**What you need to do:** Whenever the string "attachments" turns up in a line below, that line should be copied.

————

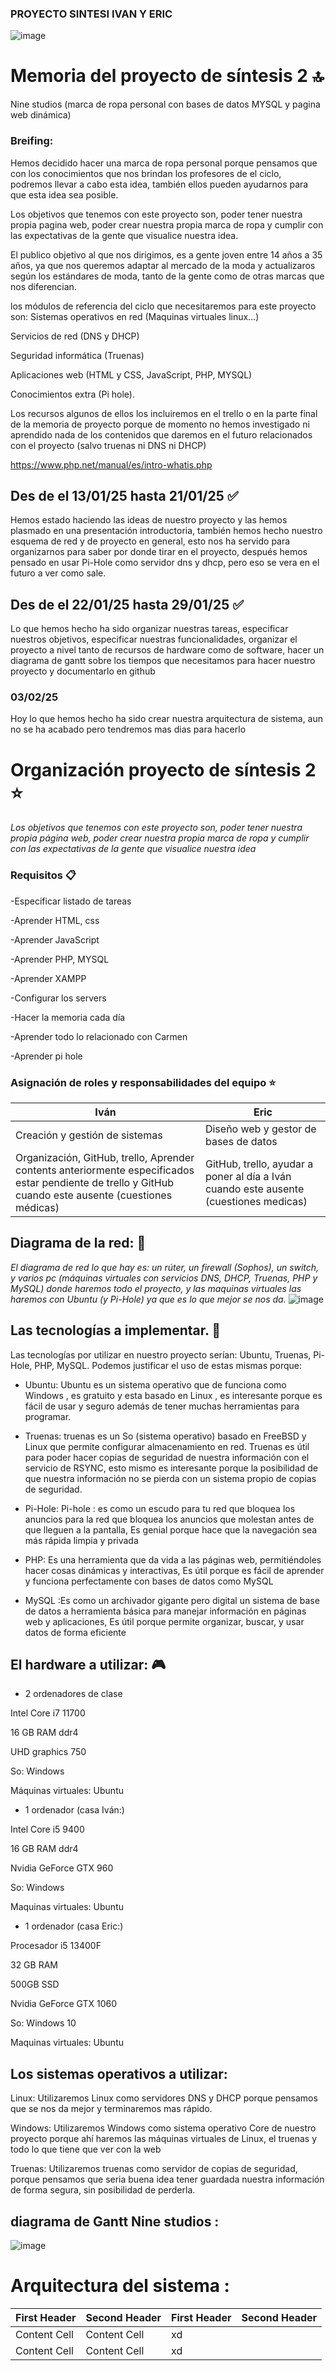 ### PROYECTO SINTESI IVAN Y ERIC


![image](https://github.com/user-attachments/assets/95c53d50-c4dd-42cc-9314-8967deddd513)




# Memoria del proyecto de síntesis 2 🔝

Nine studios (marca de ropa personal con bases de datos MYSQL y pagina web dinámica)

 ### Breifing:

 Hemos decidido hacer una marca de ropa personal porque pensamos que con los conocimientos que nos brindan los profesores de el ciclo, podremos llevar a cabo esta idea, también ellos pueden ayudarnos para que esta idea sea posible. 

Los objetivos que tenemos con este proyecto son, poder tener nuestra propia pagina web, poder crear nuestra propia marca de ropa y cumplir con las expectativas de la gente que visualice nuestra idea. 

El publico objetivo al que nos dirigimos, es a gente joven entre 14 años a 35 años, ya que nos queremos adaptar al mercado de la moda y actualizaros según los estándares de moda, tanto de la gente como de otras marcas que nos diferencian. 

los módulos de referencia del ciclo que necesitaremos para este proyecto son: 
Sistemas operativos en red (Maquinas virtuales linux...) 

Servicios de red (DNS y DHCP) 

Seguridad informática (Truenas) 

Aplicaciones web (HTML y CSS, JavaScript, PHP, MYSQL) 

Conocimientos extra (Pi hole). 

Los recursos algunos de ellos los incluiremos en el trello o en la parte final de la memoria de proyecto porque de momento no hemos investigado ni aprendido nada de los contenidos que daremos en el futuro relacionados con el proyecto (salvo truenas ni DNS ni DHCP)

 https://www.php.net/manual/es/intro-whatis.php

## Des de el 13/01/25 hasta 21/01/25 ✅

Hemos estado haciendo las ideas de nuestro proyecto y las hemos plasmado en una presentación introductoria, también hemos hecho nuestro esquema de red y de proyecto en general, esto nos ha servido para organizarnos para saber por donde tirar en el proyecto, después hemos pensado en usar Pi-Hole como servidor dns y dhcp, pero eso se vera en el futuro a ver como sale.

## Des de el 22/01/25 hasta 29/01/25 ✅

Lo que hemos hecho ha sido organizar nuestras tareas, especificar nuestros objetivos, especificar nuestras funcionalidades, organizar el proyecto a nivel tanto de recursos de hardware como de software, hacer un diagrama de gantt sobre los tiempos que necesitamos para hacer nuestro proyecto y documentarlo en github

### 03/02/25 

Hoy lo que hemos hecho ha sido crear nuestra arquitectura de sistema, aun no se ha acabado pero tendremos mas dias para hacerlo

# Organización proyecto de síntesis 2 ⭐  

_Los objetivos que tenemos con este proyecto son, poder tener nuestra propia página web, poder crear nuestra propia marca de ropa y cumplir con las expectativas de la gente que visualice nuestra idea_

### Requisitos 📋
-Especificar listado de tareas

-Aprender HTML, css

-Aprender JavaScript 

-Aprender PHP, MYSQL 

-Aprender XAMPP 

-Configurar los servers 

-Hacer la memoria cada día 

-Aprender todo lo relacionado con Carmen 

-Aprender pi hole








### Asignación de roles y responsabilidades del equipo ⭐

|           Iván                  |                 Eric                 | 
| ------------------------------- | -------------------------------------|
| Creación y gestión de sistemas  | Diseño web y gestor de bases de datos|
|Organización, GitHub, trello, Aprender contents anteriormente especificados estar pendiente de trello y GitHub cuando este ausente (cuestiones médicas)| GitHub, trello, ayudar a poner al día a Iván cuando este ausente (cuestiones medicas)|


## Diagrama de la red: 📡
_El diagrama de red lo que hay es: un rúter, un firewall (Sophos), un switch, y varios pc (máquinas virtuales con servicios DNS, DHCP, Truenas, PHP y MySQL) donde haremos todo el proyecto, y las maquinas virtuales las haremos con Ubuntu (y Pi-Hole) ya que es lo que mejor se nos da._
![image](https://github.com/user-attachments/assets/9900942c-db2d-42ec-8ad5-d12eec16536f)



## Las tecnologías a implementar. 📲

Las tecnologías por utilizar en nuestro proyecto serían: Ubuntu, Truenas, Pi-Hole, PHP, MySQL. Podemos justificar el uso de estas mismas porque:
-	Ubuntu:  Ubuntu es un sistema operativo que de funciona como Windows , es gratuito y esta basado en Linux , es interesante porque es fácil de usar y seguro además de tener muchas herramientas para programar.

-	Truenas: truenas es un So (sistema operativo) basado en FreeBSD y Linux que permite configurar almacenamiento en red.
Truenas es útil para poder hacer copias de seguridad de nuestra información con el servicio de RSYNC, esto mismo es interesante porque la posibilidad de que nuestra información no se pierda con un sistema propio de copias de seguridad.

-	Pi-Hole: Pi-hole : es como un escudo para tu red que bloquea los anuncios para la red que bloquea los anuncios que molestan antes de que lleguen a la pantalla, Es genial porque hace que la navegación sea más rápida limpia y privada

-	PHP: Es una herramienta que da vida a las páginas web, permitiéndoles hacer cosas dinámicas y interactivas, Es útil porque es fácil de aprender y funciona perfectamente con bases de datos como MySQL 

-	MySQL :Es como un archivador gigante pero digital un sistema de base de datos a herramienta básica para manejar información en páginas web y aplicaciones, Es útil porque permite organizar, buscar, y usar datos de forma eficiente 




## El hardware a utilizar: 🎮

-	2 ordenadores de clase

Intel Core i7 11700

16 GB RAM ddr4

UHD graphics 750

So: Windows

Máquinas virtuales: Ubuntu


-	1 ordenador (casa Iván:)
  

Intel Core i5 9400

16 GB RAM ddr4

Nvidia GeForce GTX 960

So: Windows

Maquinas virtuales: Ubuntu


- 1 ordenador (casa Eric:)
  

Procesador i5 13400F

32 GB RAM 

500GB SSD

Nvidia GeForce GTX 1060 

So: Windows 10

Maquinas virtuales: Ubuntu




  ## Los sistemas operativos a utilizar:
  
  
Linux: Utilizaremos Linux como servidores DNS y DHCP porque pensamos que se nos da mejor y terminaremos mas rápido.

Windows: Utilizaremos Windows como sistema operativo Core de nuestro proyecto porque ahí haremos las máquinas virtuales de Linux, el truenas y todo lo que tiene que ver con la web

Truenas: Utilizaremos truenas como servidor de copias de seguridad, porque pensamos que seria buena idea tener guardada nuestra información de forma segura, sin posibilidad de perderla.






## diagrama de Gantt Nine studios :


![image](https://github.com/user-attachments/assets/a8f3e368-dafa-439d-a2c6-27c5111c4191)




# Arquitectura del sistema :


| First Header  | Second Header | First Header  | Second Header |
| ------------- | ------------- | ------------- | ------------- |
| Content Cell  | Content Cell  | xd
| Content Cell  | Content Cell  | xd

————

**Exercise result:**
![image](https://github.com/user-attachments/assets/95c53d50-c4dd-42cc-9314-8967deddd513)
![image](https://github.com/user-attachments/assets/9900942c-db2d-42ec-8ad5-d12eec16536f)
![image](https://github.com/user-attachments/assets/a8f3e368-dafa-439d-a2c6-27c5111c4191)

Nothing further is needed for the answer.